START DATA FOR THIS EXERCISE

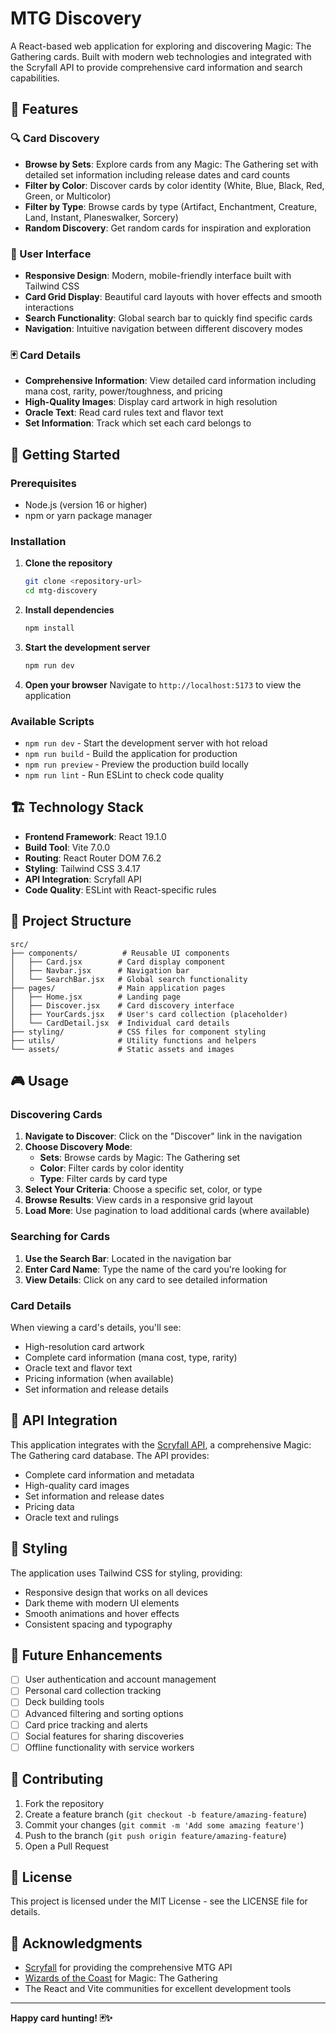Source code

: # MTG Discovery

A React-based web application for exploring and discovering Magic: The Gathering cards. Built with modern web technologies and integrated with the Scryfall API to provide comprehensive card information and search capabilities.

## 🎯 Features

### 🔍 Card Discovery
- **Browse by Sets**: Explore cards from any Magic: The Gathering set with detailed set information including release dates and card counts
- **Filter by Color**: Discover cards by color identity (White, Blue, Black, Red, Green, or Multicolor)
- **Filter by Type**: Browse cards by type (Artifact, Enchantment, Creature, Land, Instant, Planeswalker, Sorcery)
- **Random Discovery**: Get random cards for inspiration and exploration

### 📱 User Interface
- **Responsive Design**: Modern, mobile-friendly interface built with Tailwind CSS
- **Card Grid Display**: Beautiful card layouts with hover effects and smooth interactions
- **Search Functionality**: Global search bar to quickly find specific cards
- **Navigation**: Intuitive navigation between different discovery modes

### 🃏 Card Details
- **Comprehensive Information**: View detailed card information including mana cost, rarity, power/toughness, and pricing
- **High-Quality Images**: Display card artwork in high resolution
- **Oracle Text**: Read card rules text and flavor text
- **Set Information**: Track which set each card belongs to

## 🚀 Getting Started

### Prerequisites
- Node.js (version 16 or higher)
- npm or yarn package manager

### Installation

1. **Clone the repository**
   ```bash
   git clone <repository-url>
   cd mtg-discovery
   ```

2. **Install dependencies**
   ```bash
   npm install
   ```

3. **Start the development server**
   ```bash
   npm run dev
   ```

4. **Open your browser**
   Navigate to `http://localhost:5173` to view the application

### Available Scripts

- `npm run dev` - Start the development server with hot reload
- `npm run build` - Build the application for production
- `npm run preview` - Preview the production build locally
- `npm run lint` - Run ESLint to check code quality

## 🏗️ Technology Stack

- **Frontend Framework**: React 19.1.0
- **Build Tool**: Vite 7.0.0
- **Routing**: React Router DOM 7.6.2
- **Styling**: Tailwind CSS 3.4.17
- **API Integration**: Scryfall API
- **Code Quality**: ESLint with React-specific rules

## 📁 Project Structure

```
src/
├── components/          # Reusable UI components
│   ├── Card.jsx        # Card display component
│   ├── Navbar.jsx      # Navigation bar
│   └── SearchBar.jsx   # Global search functionality
├── pages/              # Main application pages
│   ├── Home.jsx        # Landing page
│   ├── Discover.jsx    # Card discovery interface
│   ├── YourCards.jsx   # User's card collection (placeholder)
│   └── CardDetail.jsx  # Individual card details
├── styling/            # CSS files for component styling
├── utils/              # Utility functions and helpers
└── assets/             # Static assets and images
```

## 🎮 Usage

### Discovering Cards

1. **Navigate to Discover**: Click on the "Discover" link in the navigation
2. **Choose Discovery Mode**:
   - **Sets**: Browse cards by Magic: The Gathering set
   - **Color**: Filter cards by color identity
   - **Type**: Filter cards by card type
3. **Select Your Criteria**: Choose a specific set, color, or type
4. **Browse Results**: View cards in a responsive grid layout
5. **Load More**: Use pagination to load additional cards (where available)

### Searching for Cards

1. **Use the Search Bar**: Located in the navigation bar
2. **Enter Card Name**: Type the name of the card you're looking for
3. **View Details**: Click on any card to see detailed information

### Card Details

When viewing a card's details, you'll see:
- High-resolution card artwork
- Complete card information (mana cost, type, rarity)
- Oracle text and flavor text
- Pricing information (when available)
- Set information and release details

## 🔧 API Integration

This application integrates with the [Scryfall API](https://scryfall.com/docs/api), a comprehensive Magic: The Gathering card database. The API provides:

- Complete card information and metadata
- High-quality card images
- Set information and release dates
- Pricing data
- Oracle text and rulings

## 🎨 Styling

The application uses Tailwind CSS for styling, providing:
- Responsive design that works on all devices
- Dark theme with modern UI elements
- Smooth animations and hover effects
- Consistent spacing and typography

## 🚧 Future Enhancements

- [ ] User authentication and account management
- [ ] Personal card collection tracking
- [ ] Deck building tools
- [ ] Advanced filtering and sorting options
- [ ] Card price tracking and alerts
- [ ] Social features for sharing discoveries
- [ ] Offline functionality with service workers

## 🤝 Contributing

1. Fork the repository
2. Create a feature branch (`git checkout -b feature/amazing-feature`)
3. Commit your changes (`git commit -m 'Add some amazing feature'`)
4. Push to the branch (`git push origin feature/amazing-feature`)
5. Open a Pull Request

## 📄 License

This project is licensed under the MIT License - see the LICENSE file for details.

## 🙏 Acknowledgments

- [Scryfall](https://scryfall.com/) for providing the comprehensive MTG API
- [Wizards of the Coast](https://company.wizards.com/) for Magic: The Gathering
- The React and Vite communities for excellent development tools

---

**Happy card hunting! 🃏✨**
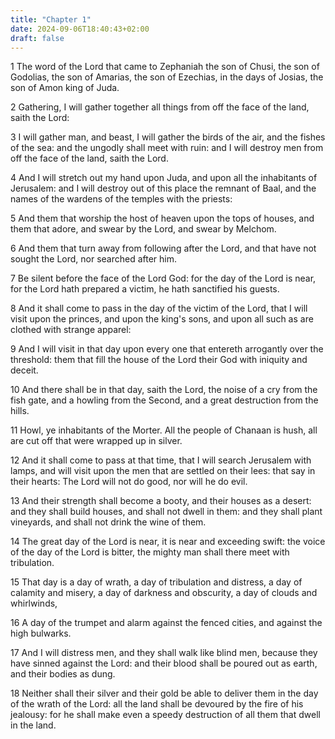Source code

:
 ```yaml
---
title: "Chapter 1"
date: 2024-09-06T18:40:43+02:00
draft: false
---
```




1 The word of the Lord that came to Zephaniah the son of Chusi, the son of Godolias, the son of Amarias, the son of Ezechias, in the days of Josias, the son of Amon king of Juda.

2 Gathering, I will gather together all things from off the face of the land, saith the Lord:

3 I will gather man, and beast, I will gather the birds of the air, and the fishes of the sea: and the ungodly shall meet with ruin: and I will destroy men from off the face of the land, saith the Lord.

4 And I will stretch out my hand upon Juda, and upon all the inhabitants of Jerusalem: and I will destroy out of this place the remnant of Baal, and the names of the wardens of the temples with the priests:

5 And them that worship the host of heaven upon the tops of houses, and them that adore, and swear by the Lord, and swear by Melchom.

6 And them that turn away from following after the Lord, and that have not sought the Lord, nor searched after him.

7 Be silent before the face of the Lord God: for the day of the Lord is near, for the Lord hath prepared a victim, he hath sanctified his guests.

8 And it shall come to pass in the day of the victim of the Lord, that I will visit upon the princes, and upon the king's sons, and upon all such as are clothed with strange apparel:

9 And I will visit in that day upon every one that entereth arrogantly over the threshold: them that fill the house of the Lord their God with iniquity and deceit.

10 And there shall be in that day, saith the Lord, the noise of a cry from the fish gate, and a howling from the Second, and a great destruction from the hills.

11 Howl, ye inhabitants of the Morter. All the people of Chanaan is hush, all are cut off that were wrapped up in silver.

12 And it shall come to pass at that time, that I will search Jerusalem with lamps, and will visit upon the men that are settled on their lees: that say in their hearts: The Lord will not do good, nor will he do evil.

13 And their strength shall become a booty, and their houses as a desert: and they shall build houses, and shall not dwell in them: and they shall plant vineyards, and shall not drink the wine of them.

14 The great day of the Lord is near, it is near and exceeding swift: the voice of the day of the Lord is bitter, the mighty man shall there meet with tribulation.

15 That day is a day of wrath, a day of tribulation and distress, a day of calamity and misery, a day of darkness and obscurity, a day of clouds and whirlwinds,

16 A day of the trumpet and alarm against the fenced cities, and against the high bulwarks.

17 And I will distress men, and they shall walk like blind men, because they have sinned against the Lord: and their blood shall be poured out as earth, and their bodies as dung.

18 Neither shall their silver and their gold be able to deliver them in the day of the wrath of the Lord: all the land shall be devoured by the fire of his jealousy: for he shall make even a speedy destruction of all them that dwell in the land.

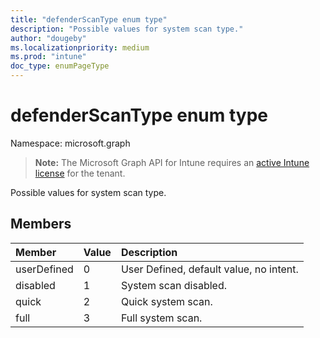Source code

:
 ```yaml
---
title: "defenderScanType enum type"
description: "Possible values for system scan type."
author: "dougeby"
ms.localizationpriority: medium
ms.prod: "intune"
doc_type: enumPageType
---
```


# defenderScanType enum type

Namespace: microsoft.graph

> **Note:** The Microsoft Graph API for Intune requires an [active Intune license](https://go.microsoft.com/fwlink/?linkid=839381) for the tenant.

Possible values for system scan type.

## Members
|Member|Value|Description|
|:---|:---|:---|
|userDefined|0|User Defined, default value, no intent.|
|disabled|1|System scan disabled.|
|quick|2|Quick system scan.|
|full|3|Full system scan.|




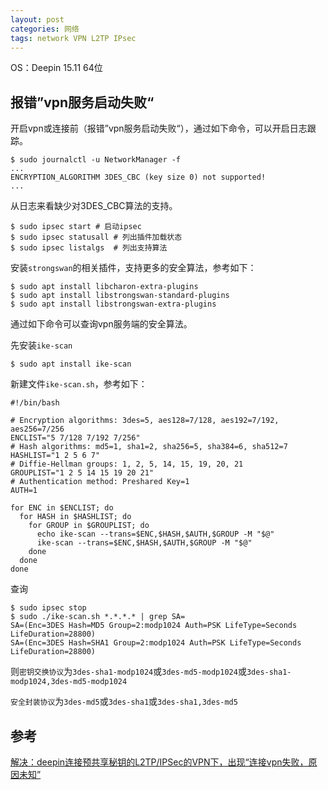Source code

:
 ```yaml
---
layout: post
categories: 网络
tags: network VPN L2TP IPsec
---
```


OS：Deepin 15.11 64位

## 报错”vpn服务启动失败“

开启vpn或连接前（报错”vpn服务启动失败“），通过如下命令，可以开启日志跟踪。

```shell
$ sudo journalctl -u NetworkManager -f
...
ENCRYPTION_ALGORITHM 3DES_CBC (key size 0) not supported!
...
```

从日志来看缺少对3DES_CBC算法的支持。

```shell
$ sudo ipsec start # 启动ipsec
$ sudo ipsec statusall # 列出插件加载状态  
$ sudo ipsec listalgs  # 列出支持算法
```

安装`strongswan`的相关插件，支持更多的安全算法，参考如下：

```shell
$ sudo apt install libcharon-extra-plugins
$ sudo apt install libstrongswan-standard-plugins
$ sudo apt install libstrongswan-extra-plugins
```

通过如下命令可以查询vpn服务端的安全算法。

先安装`ike-scan`

```shell
$ sudo apt install ike-scan
```

新建文件`ike-scan.sh`，参考如下：

```shell
#!/bin/bash

# Encryption algorithms: 3des=5, aes128=7/128, aes192=7/192, aes256=7/256
ENCLIST="5 7/128 7/192 7/256"
# Hash algorithms: md5=1, sha1=2, sha256=5, sha384=6, sha512=7
HASHLIST="1 2 5 6 7"
# Diffie-Hellman groups: 1, 2, 5, 14, 15, 19, 20, 21
GROUPLIST="1 2 5 14 15 19 20 21"
# Authentication method: Preshared Key=1
AUTH=1

for ENC in $ENCLIST; do
  for HASH in $HASHLIST; do
    for GROUP in $GROUPLIST; do
      echo ike-scan --trans=$ENC,$HASH,$AUTH,$GROUP -M "$@"
      ike-scan --trans=$ENC,$HASH,$AUTH,$GROUP -M "$@"
    done
  done
done
```

查询

```shell
$ sudo ipsec stop
$ sudo ./ike-scan.sh *.*.*.* | grep SA=
SA=(Enc=3DES Hash=MD5 Group=2:modp1024 Auth=PSK LifeType=Seconds LifeDuration=28800)
SA=(Enc=3DES Hash=SHA1 Group=2:modp1024 Auth=PSK LifeType=Seconds LifeDuration=28800)
```

则`密钥交换协议`为`3des-sha1-modp1024`或`3des-md5-modp1024`或`3des-sha1-modp1024,3des-md5-modp1024`

`安全封装协议`为`3des-md5`或`3des-sha1`或`3des-sha1,3des-md5`

## 参考

[解决：deepin连接预共享秘钥的L2TP/IPSec的VPN下，出现“连接vpn失败，原因未知”](https://www.geek-share.com/detail/2746771460.html)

END DATA FOR THIS EXERCISE

YOUR TASK — Find every line above that contains the word "have", and return each one.

FINISHED EXERCISE —
6 And them that turn away from following after the Lord, and that have not sought the Lord, nor searched after him.
17 And I will distress men, and they shall walk like blind men, because they have sinned against the Lord: and their blood shall be poured out as earth, and their bodies as dung.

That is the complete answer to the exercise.